I see this argument a lot. Then most startups use that time to create rushed half-assed features instead of spending a week on their db that'll end up saving hundreds of thousands of dollars. Forever.

For me that's short-sighted.


Startups are in the job of earning millions. If they can spend $100k on a managed DB now and just spend every braincell on getting their product right, it's a win for their investors.


That mentality is working wonders right now, isn't it?

Hundreds of dead startups because after all that unnecessary spending, they still have unnecessary buggy software that got sold to other startups that, when push comes to shove, will cut spending in those same startups that offer half-baked buggy products.

What you say is definitely what they preach. But I don't agree or see that as a good logic.

Way too many startup founders decide to build shitty products with short-sighted solutions like these, following whatever is trendy (crypto, AI, etc) because investors advise them to. Guess what: the investor doesn't care about creating a good business. He wants a unicorn. So they advise them to make all-or-nothing moves knowing it will most likely kill the startup.

It's definitely "a strategy". But I think it's short-sighted as hell.


That's the whole point of startups and VC: not spending money on safe investments that provide a 10% return, but spending large amounts of money on risky investments that provide, when averaged together (rare unicorns on top of a mound of dead startups), a 20% return. Both numbers completely arbitrary, of course.


Isn't this only the latest definition of "startup"? What exactly defines a startup? Is it growth at all costs? Is it reckless spending? Complete focus on short-term gains? Something else?

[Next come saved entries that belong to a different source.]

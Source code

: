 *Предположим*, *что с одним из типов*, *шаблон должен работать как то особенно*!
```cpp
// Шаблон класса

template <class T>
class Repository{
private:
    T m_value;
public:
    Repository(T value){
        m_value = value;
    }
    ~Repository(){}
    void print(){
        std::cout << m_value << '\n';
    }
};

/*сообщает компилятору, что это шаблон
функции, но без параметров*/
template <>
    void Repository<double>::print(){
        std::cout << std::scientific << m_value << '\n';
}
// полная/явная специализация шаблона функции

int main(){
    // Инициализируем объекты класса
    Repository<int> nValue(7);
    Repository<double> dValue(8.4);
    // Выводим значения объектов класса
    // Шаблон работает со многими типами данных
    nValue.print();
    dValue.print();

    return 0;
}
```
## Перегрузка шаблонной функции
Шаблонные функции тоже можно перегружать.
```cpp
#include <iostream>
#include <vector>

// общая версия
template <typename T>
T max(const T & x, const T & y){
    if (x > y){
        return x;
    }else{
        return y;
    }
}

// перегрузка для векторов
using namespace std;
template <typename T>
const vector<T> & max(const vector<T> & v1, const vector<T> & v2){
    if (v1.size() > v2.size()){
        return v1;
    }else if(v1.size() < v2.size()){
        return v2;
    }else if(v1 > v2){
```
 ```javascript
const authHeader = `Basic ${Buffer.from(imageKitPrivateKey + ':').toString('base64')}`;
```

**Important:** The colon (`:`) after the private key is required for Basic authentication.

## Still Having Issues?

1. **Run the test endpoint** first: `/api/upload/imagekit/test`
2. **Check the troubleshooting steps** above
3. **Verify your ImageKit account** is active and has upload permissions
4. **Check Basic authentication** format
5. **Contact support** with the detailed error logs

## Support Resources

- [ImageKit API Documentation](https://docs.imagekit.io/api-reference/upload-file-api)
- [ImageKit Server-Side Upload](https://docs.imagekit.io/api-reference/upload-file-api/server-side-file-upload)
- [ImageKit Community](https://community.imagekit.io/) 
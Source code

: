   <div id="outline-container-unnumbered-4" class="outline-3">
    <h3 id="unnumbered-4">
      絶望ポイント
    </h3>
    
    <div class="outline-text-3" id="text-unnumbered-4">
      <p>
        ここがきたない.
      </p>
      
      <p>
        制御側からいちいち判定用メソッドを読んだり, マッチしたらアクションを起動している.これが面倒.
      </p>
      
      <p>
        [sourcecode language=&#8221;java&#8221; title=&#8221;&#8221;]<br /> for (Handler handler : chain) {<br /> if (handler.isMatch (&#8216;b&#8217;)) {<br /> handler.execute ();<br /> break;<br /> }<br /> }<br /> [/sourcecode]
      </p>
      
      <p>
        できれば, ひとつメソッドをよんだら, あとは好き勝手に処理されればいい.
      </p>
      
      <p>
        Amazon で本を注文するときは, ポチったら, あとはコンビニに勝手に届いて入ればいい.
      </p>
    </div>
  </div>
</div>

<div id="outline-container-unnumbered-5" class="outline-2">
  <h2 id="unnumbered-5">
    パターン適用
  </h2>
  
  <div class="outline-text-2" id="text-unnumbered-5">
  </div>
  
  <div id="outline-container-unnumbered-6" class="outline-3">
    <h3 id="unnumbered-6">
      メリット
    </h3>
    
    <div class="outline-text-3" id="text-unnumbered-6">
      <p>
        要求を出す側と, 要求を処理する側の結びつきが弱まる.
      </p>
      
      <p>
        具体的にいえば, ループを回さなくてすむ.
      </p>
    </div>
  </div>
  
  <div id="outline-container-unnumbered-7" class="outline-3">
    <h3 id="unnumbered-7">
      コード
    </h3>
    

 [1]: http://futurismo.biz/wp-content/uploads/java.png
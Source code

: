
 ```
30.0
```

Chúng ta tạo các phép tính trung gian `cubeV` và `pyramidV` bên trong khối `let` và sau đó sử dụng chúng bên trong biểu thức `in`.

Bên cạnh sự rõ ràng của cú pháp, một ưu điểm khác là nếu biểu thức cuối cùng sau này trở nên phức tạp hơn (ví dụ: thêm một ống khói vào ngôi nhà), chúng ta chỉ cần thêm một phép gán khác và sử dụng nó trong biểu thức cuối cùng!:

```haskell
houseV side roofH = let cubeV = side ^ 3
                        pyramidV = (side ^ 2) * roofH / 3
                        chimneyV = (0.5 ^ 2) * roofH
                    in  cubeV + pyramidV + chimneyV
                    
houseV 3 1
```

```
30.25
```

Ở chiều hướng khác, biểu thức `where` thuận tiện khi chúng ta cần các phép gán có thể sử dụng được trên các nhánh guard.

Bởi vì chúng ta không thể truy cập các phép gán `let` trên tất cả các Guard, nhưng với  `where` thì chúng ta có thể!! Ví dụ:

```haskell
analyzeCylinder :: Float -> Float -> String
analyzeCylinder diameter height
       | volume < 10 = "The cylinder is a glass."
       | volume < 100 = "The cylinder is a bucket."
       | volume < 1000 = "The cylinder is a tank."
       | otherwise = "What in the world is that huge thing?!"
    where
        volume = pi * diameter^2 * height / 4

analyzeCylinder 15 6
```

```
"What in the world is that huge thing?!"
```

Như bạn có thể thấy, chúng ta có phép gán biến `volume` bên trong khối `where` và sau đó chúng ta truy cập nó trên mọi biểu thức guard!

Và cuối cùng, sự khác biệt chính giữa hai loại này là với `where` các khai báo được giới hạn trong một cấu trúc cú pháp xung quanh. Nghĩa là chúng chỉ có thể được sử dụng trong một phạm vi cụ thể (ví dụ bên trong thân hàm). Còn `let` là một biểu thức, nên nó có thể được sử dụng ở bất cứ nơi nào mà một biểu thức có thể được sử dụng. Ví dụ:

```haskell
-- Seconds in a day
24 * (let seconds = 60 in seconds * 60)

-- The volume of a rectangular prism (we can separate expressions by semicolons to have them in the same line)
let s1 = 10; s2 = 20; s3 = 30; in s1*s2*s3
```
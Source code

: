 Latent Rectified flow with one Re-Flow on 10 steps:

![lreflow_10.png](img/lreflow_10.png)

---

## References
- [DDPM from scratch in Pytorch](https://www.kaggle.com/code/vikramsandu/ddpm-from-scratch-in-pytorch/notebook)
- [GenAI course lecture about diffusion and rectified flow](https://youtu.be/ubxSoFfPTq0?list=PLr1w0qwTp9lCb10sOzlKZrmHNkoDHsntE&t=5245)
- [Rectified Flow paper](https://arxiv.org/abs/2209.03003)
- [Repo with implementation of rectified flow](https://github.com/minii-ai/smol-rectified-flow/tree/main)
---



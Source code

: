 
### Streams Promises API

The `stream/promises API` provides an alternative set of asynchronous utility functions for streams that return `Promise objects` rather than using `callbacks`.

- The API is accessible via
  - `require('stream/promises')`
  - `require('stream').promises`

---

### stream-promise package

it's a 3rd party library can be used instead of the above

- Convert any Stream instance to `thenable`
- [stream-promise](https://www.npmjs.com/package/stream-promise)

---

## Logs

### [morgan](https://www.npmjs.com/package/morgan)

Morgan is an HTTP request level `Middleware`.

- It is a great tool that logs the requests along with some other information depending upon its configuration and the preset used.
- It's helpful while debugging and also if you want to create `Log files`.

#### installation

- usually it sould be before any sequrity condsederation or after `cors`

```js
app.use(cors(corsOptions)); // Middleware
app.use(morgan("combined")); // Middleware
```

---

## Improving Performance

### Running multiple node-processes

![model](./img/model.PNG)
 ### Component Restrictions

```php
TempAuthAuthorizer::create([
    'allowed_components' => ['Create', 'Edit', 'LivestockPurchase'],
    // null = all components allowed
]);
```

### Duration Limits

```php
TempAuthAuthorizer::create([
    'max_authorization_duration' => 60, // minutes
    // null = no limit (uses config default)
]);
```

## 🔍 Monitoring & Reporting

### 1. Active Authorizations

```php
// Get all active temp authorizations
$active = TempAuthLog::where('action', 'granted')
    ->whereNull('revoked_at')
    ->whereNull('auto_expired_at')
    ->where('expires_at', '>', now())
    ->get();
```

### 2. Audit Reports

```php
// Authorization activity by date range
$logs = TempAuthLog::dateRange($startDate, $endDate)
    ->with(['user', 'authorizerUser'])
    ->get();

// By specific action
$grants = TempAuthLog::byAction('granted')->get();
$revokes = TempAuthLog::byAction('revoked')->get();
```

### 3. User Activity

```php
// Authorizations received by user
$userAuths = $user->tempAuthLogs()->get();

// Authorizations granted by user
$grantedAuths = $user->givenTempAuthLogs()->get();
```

These investment rounds are only there to provide money to start. Unless the founders sign away the control of their company to investors, they are still at the helm of the ship. They can choose how they will approach growth.

We can see how the entire scene is gearing towards profitability now that the money dried up, so this growth focus is no longer the only game in town.

You can still take investments and accelerate growth without having to recklessly go all-in. But I've never taken VC money. Maybe that's baked into the contracts?


All that infra doesn’t integrate itself. Everywhere I’ve worked that had this kind of stack employed at least one if not a team of DevOps people to maintain it all, full time, the year round. Automating a database backup and testing it works takes half a day unless you’re doing something weird


Setting up a multi-az db with automatic failover, incremental backups and PiTR, automated runbooks and monitoring all that doesn't take half a day, not even with RDS.


No, but again, that sounds like a lot of complexity your average startup does not need. Multi-az? Why?


Because their Enterprise client requires it on their due diligence paperwork.


Which makes little sense anyway as in practice the real problems you have are from region/connectivity issues, not AZ failures.


A startup sized company using this many tools? They're for sure doing something weird (and that's not a compliment :) )

Totally on your side with this one - but alas, people associate value with complexity.


> Automating a database backup and testing it works takes half a day unless you’re doing something weird

True story bro

I'm sure that's possible if you're storing the backup on the same server you're restoring on and everything is on top of the line nvme storage. Otherwise your backup just started to run and will need another few days to finish. And that's only if you're running single master.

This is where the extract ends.